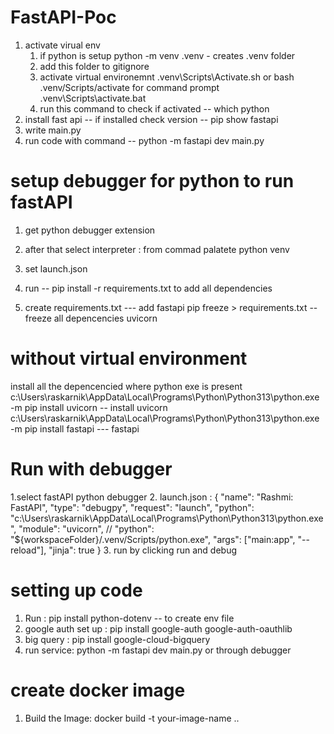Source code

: # FastAPI-Poc

1. activate virual env
   1. if python is setup python -m venv .venv - creates .venv folder
   2. add this folder to gitignore
   3. activate virtual environemnt .venv\Scripts\Activate.sh or bash .venv/Scripts/activate for command prompt .venv\Scripts\activate.bat
   4. run this command to check if activated -- which python
1. install fast api -- if installed check version -- pip show fastapi
1. write main.py
1. run code with command -- python -m fastapi dev main.py

# setup debugger for python to run fastAPI

1. get python debugger extension
2. after that select interpreter : from commad palatete python venv
3. set launch.json
4. run -- pip install -r requirements.txt to add all dependencies

5. create requirements.txt --- add fastapi
pip freeze > requirements.txt -- freeze all depencencies
   uvicorn

# without virtual environment

install all the depencencied where python exe is present
c:\\Users\\raskarnik\\AppData\\Local\\Programs\\Python\\Python313\\python.exe -m pip install uvicorn -- install uvicorn
c:\\Users\\raskarnik\\AppData\\Local\\Programs\\Python\\Python313\\python.exe -m pip install fastapi --- fastapi

# Run with debugger
1.select fastAPI python debugger
2. launch.json :
 {
      "name": "Rashmi: FastAPI",
      "type": "debugpy",
      "request": "launch",
      "python": "c:\\Users\\raskarnik\\AppData\\Local\\Programs\\Python\\Python313\\python.exe",
      "module": "uvicorn",
      // "python": "${workspaceFolder}/.venv/Scripts/python.exe",
      "args": ["main:app", "--reload"],
      "jinja": true
    }
3. run by clicking run and debug


# setting up code
1. Run : pip install python-dotenv -- to create env file
2. google auth set up : pip install google-auth google-auth-oauthlib
3. big query : pip install google-cloud-bigquery
4. run service: python -m fastapi dev main.py or through debugger

# create docker image
1. Build the Image: docker build -t your-image-name ..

§ **THE TASK**:
Above are the records. Copy the lines beginning at the one that has "fastapi --- fastapi" and ending with the one that has "2. google auth", unchanged.

§ **THE COMPLETED TASK**:
c:\\Users\\raskarnik\\AppData\\Local\\Programs\\Python\\Python313\\python.exe -m pip install fastapi --- fastapi

# Run with debugger
1.select fastAPI python debugger
2. launch.json :
 {
      "name": "Rashmi: FastAPI",
      "type": "debugpy",
      "request": "launch",
      "python": "c:\\Users\\raskarnik\\AppData\\Local\\Programs\\Python\\Python313\\python.exe",
      "module": "uvicorn",
      // "python": "${workspaceFolder}/.venv/Scripts/python.exe",
      "args": ["main:app", "--reload"],
      "jinja": true
    }
3. run by clicking run and debug


# setting up code
1. Run : pip install python-dotenv -- to create env file
2. google auth set up : pip install google-auth google-auth-oauthlib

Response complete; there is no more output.